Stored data
┌──

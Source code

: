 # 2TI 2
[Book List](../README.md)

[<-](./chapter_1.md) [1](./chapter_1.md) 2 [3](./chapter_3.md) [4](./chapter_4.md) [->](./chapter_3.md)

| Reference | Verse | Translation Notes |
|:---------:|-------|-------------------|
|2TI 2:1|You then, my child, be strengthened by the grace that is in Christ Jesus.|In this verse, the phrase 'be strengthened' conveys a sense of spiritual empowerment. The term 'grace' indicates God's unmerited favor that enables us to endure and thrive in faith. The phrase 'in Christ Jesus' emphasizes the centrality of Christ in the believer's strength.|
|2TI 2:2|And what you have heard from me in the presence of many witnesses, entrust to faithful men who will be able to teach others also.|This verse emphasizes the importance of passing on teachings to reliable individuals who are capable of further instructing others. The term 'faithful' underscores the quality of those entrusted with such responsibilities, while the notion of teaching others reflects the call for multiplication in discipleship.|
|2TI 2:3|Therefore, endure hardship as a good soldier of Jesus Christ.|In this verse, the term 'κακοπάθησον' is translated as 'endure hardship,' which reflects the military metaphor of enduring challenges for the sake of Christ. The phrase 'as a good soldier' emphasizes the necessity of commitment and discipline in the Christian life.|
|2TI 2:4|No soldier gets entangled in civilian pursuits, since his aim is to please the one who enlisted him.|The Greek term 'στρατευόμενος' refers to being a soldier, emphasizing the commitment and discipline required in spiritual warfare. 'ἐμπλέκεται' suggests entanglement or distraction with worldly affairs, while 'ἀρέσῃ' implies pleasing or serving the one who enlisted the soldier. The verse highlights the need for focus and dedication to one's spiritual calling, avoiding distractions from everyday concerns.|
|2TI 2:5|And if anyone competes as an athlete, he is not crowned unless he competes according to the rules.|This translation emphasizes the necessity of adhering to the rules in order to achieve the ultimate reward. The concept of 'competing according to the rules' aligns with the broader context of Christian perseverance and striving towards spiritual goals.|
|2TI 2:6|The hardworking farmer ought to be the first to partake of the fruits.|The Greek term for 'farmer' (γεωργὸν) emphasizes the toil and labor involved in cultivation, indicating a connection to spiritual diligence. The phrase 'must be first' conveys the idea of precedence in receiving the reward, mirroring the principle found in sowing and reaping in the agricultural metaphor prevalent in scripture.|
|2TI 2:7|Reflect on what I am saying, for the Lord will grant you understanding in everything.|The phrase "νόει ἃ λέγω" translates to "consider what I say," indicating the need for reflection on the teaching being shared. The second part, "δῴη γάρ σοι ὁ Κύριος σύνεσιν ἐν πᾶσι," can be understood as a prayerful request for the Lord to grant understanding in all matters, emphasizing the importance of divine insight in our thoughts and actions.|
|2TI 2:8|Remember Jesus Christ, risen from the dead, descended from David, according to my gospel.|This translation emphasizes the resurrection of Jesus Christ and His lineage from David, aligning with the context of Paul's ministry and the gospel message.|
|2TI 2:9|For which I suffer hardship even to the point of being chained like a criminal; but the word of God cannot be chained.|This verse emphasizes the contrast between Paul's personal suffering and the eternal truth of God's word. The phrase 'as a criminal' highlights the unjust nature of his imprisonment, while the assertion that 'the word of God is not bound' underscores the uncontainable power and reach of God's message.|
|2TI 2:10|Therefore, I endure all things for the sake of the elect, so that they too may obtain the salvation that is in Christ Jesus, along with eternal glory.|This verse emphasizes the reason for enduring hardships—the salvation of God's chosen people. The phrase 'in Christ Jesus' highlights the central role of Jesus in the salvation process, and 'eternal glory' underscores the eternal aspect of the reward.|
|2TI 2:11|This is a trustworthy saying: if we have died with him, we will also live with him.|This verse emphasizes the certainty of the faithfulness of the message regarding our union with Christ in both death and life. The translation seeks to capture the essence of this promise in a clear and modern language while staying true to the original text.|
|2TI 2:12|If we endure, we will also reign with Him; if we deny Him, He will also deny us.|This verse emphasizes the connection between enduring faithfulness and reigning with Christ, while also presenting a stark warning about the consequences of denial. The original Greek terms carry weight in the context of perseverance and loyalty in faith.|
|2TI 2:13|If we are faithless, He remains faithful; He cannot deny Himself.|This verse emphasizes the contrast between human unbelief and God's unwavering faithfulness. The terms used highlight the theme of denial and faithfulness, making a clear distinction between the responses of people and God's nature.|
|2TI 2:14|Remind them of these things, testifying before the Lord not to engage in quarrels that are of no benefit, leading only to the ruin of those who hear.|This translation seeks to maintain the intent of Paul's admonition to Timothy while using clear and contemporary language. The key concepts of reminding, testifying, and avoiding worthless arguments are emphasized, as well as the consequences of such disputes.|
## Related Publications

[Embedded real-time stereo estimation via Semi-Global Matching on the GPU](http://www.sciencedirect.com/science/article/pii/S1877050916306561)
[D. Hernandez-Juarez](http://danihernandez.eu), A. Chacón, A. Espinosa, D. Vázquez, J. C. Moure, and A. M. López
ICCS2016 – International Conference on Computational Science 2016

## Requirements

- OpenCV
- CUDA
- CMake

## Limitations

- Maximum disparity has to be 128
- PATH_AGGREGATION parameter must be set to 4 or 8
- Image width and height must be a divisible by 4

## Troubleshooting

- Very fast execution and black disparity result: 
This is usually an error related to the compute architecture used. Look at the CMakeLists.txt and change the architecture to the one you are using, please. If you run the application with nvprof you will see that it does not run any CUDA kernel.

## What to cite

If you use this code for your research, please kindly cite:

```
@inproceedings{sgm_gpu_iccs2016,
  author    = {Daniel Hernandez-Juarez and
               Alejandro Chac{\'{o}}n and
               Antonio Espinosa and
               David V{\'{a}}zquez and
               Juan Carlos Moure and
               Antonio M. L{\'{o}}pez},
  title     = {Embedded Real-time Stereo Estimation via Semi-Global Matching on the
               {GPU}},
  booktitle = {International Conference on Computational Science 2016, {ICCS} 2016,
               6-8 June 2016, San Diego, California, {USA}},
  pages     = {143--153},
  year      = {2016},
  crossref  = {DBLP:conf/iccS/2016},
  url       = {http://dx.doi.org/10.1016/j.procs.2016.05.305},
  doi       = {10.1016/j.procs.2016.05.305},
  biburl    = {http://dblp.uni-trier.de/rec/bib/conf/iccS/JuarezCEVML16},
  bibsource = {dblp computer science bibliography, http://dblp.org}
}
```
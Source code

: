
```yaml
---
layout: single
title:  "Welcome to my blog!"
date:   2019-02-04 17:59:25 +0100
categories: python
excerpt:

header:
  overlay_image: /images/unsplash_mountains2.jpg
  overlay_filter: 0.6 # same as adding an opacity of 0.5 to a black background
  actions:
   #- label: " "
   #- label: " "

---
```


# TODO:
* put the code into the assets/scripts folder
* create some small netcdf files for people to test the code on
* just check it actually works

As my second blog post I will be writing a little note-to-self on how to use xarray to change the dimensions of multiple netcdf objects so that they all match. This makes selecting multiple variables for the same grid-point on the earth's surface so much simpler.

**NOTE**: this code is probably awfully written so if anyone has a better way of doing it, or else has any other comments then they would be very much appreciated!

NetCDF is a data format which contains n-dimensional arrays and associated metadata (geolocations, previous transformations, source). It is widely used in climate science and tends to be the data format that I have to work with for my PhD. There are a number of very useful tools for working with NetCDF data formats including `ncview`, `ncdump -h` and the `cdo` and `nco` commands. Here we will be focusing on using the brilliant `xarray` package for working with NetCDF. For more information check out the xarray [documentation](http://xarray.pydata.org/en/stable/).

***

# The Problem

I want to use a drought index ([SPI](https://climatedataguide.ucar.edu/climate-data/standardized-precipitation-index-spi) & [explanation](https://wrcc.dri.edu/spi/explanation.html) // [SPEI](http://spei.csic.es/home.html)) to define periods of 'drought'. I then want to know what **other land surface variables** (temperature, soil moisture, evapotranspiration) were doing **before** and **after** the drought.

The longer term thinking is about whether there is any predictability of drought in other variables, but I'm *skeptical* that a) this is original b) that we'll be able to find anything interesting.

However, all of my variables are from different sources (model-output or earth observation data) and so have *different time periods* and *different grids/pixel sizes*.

└──

For every line of the records that has the word "Computational" in it, make a copy.

ICCS2016 – International Conference on Computational Science 2016
  booktitle = {International Conference on Computational Science 2016, {ICCS} 2016,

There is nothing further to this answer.